When Joe Ledger saw those bags, he stopped dead in his tracks.
“That powder,” said Nix in a hushed voice. “Is it the same stuff that was on the fast zoms?”
“I think so,” said the ranger. “Color’s a little different, though. The stuff I took off the zoms was paler.”
Benny reached out to pick up one of the bags, but Joe caught his wrist. “No. Not without gloves.”

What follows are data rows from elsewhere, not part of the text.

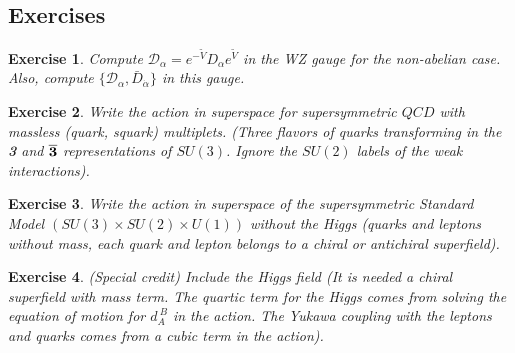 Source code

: \documentclass[a4paper,12pt]{article}
\newtheorem{exe}{Exercise}
\numberwithin{equation}{section}
\numberwithin{exe}{section}
\newcommand{\Db}{{\bar D}}
\newcommand{\Dc}{{\mathcal D}}
\newcommand{\Fb}{{\bar F}}
\newcommand{\Wb}{{\bar W}}
\newcommand{\Vt}{{\tilde V}}
\renewcommand{\a}{{\alpha}}
\newcommand{\ad}{{\dot\alpha}}
\renewcommand{\l}{{\lambda}}
\newcommand{\lb}{{\bar\lambda}}
\renewcommand{\sb}{{\bar\sigma}}
\renewcommand{\t}{{\theta}}
\newcommand{\tb}{{\bar\theta}}
\newcommand{\vphi}{{\varphi}}
\newcommand{\vphib}{{\bar\varphi}}
\newcommand{\psib}{{\bar\psi}}
\begin{document}
%

\subsection{Exercises}

	\begin{exe}
	Compute $\Dc_\a = e^{-\widetilde V} D_\a e^{\widetilde V}$ in the WZ gauge for the non-abelian case. Also, compute $\{\Dc_\a, \Db_\ad\}$ in this gauge.
	\end{exe}

	\begin{exe}
	Write the action in superspace for supersymmetric $QCD$ with massless (quark, squark) multiplets. (Three flavors of quarks transforming in the {\bf 3} and $\overline{{\bf 3}}$ representations of $SU(3)$. Ignore the $SU(2)$ labels of the weak interactions).
	\end{exe}

	\begin{exe}
	Write the action in superspace of the supersymmetric Standard Model $(SU(3)\times SU(2)\times U(1))$ without the Higgs (quarks and leptons without mass, each quark and lepton belongs to a chiral or antichiral superfield).
	\end{exe}

	\begin{exe}
	(Special credit) Include the Higgs field (It is needed a chiral superfield with mass term. The quartic term for the Higgs comes from solving the equation of motion for $d_A^{\ B}$ in the action. The Yukawa coupling with the leptons and quarks comes from a cubic term in the action).
	\end{exe}
\end{document}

“Why? What is this stuff?”
“I think it’s Archangel.”
“Is that a poison?” asked Lilah.
“No . . . not poison,” said Joe, but before he could finish, Grimm suddenly turned toward the open kitchen doorway at the far side of the room, uttering a low and very menacing growl.
All four of them spun around and brought their weapons up. Joe moved quickly to the front, his right index finger stretched along the outside curve of his pistol’s trigger guard, barrel aimed at the center of the doors.